Lukashenko also stressed that his country is interested in the realization of the agreements about the work of the Customs Union between Russia, Belarus and Kazakhstan. Minsk is ready for "pragmatic relations," he said, adding that they "should not discriminate" against Belarus.
Meanwhile, observers believe the conflict with Moscow may really harm Lukashenko. Moscow and Minsk may have already passed the critical point and it will be too difficult "to return to the old good relations," Nezavisimaya Gazeta daily said.
Russia may also take an active stance during the next presidential elections in Belarus. Moscow is planning to observe the elections together with the Organization for Security and co-operation in Europe.
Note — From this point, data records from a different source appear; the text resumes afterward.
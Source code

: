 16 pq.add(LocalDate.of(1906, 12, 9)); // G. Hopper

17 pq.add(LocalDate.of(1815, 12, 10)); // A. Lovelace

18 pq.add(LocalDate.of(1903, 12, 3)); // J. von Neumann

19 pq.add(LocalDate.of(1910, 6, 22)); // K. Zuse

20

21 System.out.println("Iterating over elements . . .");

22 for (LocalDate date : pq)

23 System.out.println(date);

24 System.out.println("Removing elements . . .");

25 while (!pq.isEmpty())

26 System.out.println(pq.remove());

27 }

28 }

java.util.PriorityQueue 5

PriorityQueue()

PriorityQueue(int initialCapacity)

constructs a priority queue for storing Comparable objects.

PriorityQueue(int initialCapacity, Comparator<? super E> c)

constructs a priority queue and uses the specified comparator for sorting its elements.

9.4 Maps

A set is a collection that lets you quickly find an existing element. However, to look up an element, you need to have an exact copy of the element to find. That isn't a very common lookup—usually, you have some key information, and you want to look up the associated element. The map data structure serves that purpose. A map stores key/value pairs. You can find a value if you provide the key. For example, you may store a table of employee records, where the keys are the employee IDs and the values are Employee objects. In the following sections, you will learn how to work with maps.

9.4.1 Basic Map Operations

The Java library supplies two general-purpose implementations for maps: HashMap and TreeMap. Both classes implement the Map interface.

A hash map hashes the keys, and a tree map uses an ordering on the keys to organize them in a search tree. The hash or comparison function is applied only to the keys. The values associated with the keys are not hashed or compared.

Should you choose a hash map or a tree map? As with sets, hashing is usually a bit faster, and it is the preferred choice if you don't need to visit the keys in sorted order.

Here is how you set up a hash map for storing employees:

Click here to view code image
The OSCE has essentially agreed on such co-operation, the paper said.
The poll in Belarus may be scheduled for the end of this year. "For the first time in history, the Kremlin may not support the results of the forthcoming elections," said Sergey Markov, a State Duma deputy from the ruling United Russia party. His opinion has been circulated in the Belarusian opposition media.
Thus, the chance to "become the unrecognized president is now seriously looming for Lukashenko," the daily noted. "Then he will be able to become fully aware what Abkhazia and South Ossetia feel, the republics that he has not recognized."
"It seems that Lukashenko has not decided how to overcome this situation and to remain a legitimate president," the paper added.
However, the Belarusian president may look at the Russian regions as an alternative to the Kremlin, Kommersant daily assumed. They could become "the foundation of the integration between the two countries," Lukashenko said, singling out the example of the Kursk Region.
But since the documentaries on Russian TV, Lukashenko has found himself in a difficult situation. Analysts also doubt he will be able to build strong relations with Russian regions.
Lukashenko's hope of finding partners who may change Russia has not been realized, and the union between Minsk and the Russian regions is unreal, Belarusian analyst Valery Karbalevich told the paper. "Now Russian regional elites are less independent, which has undoubtedly narrowed the room for Lukashenko's maneuver in Russia."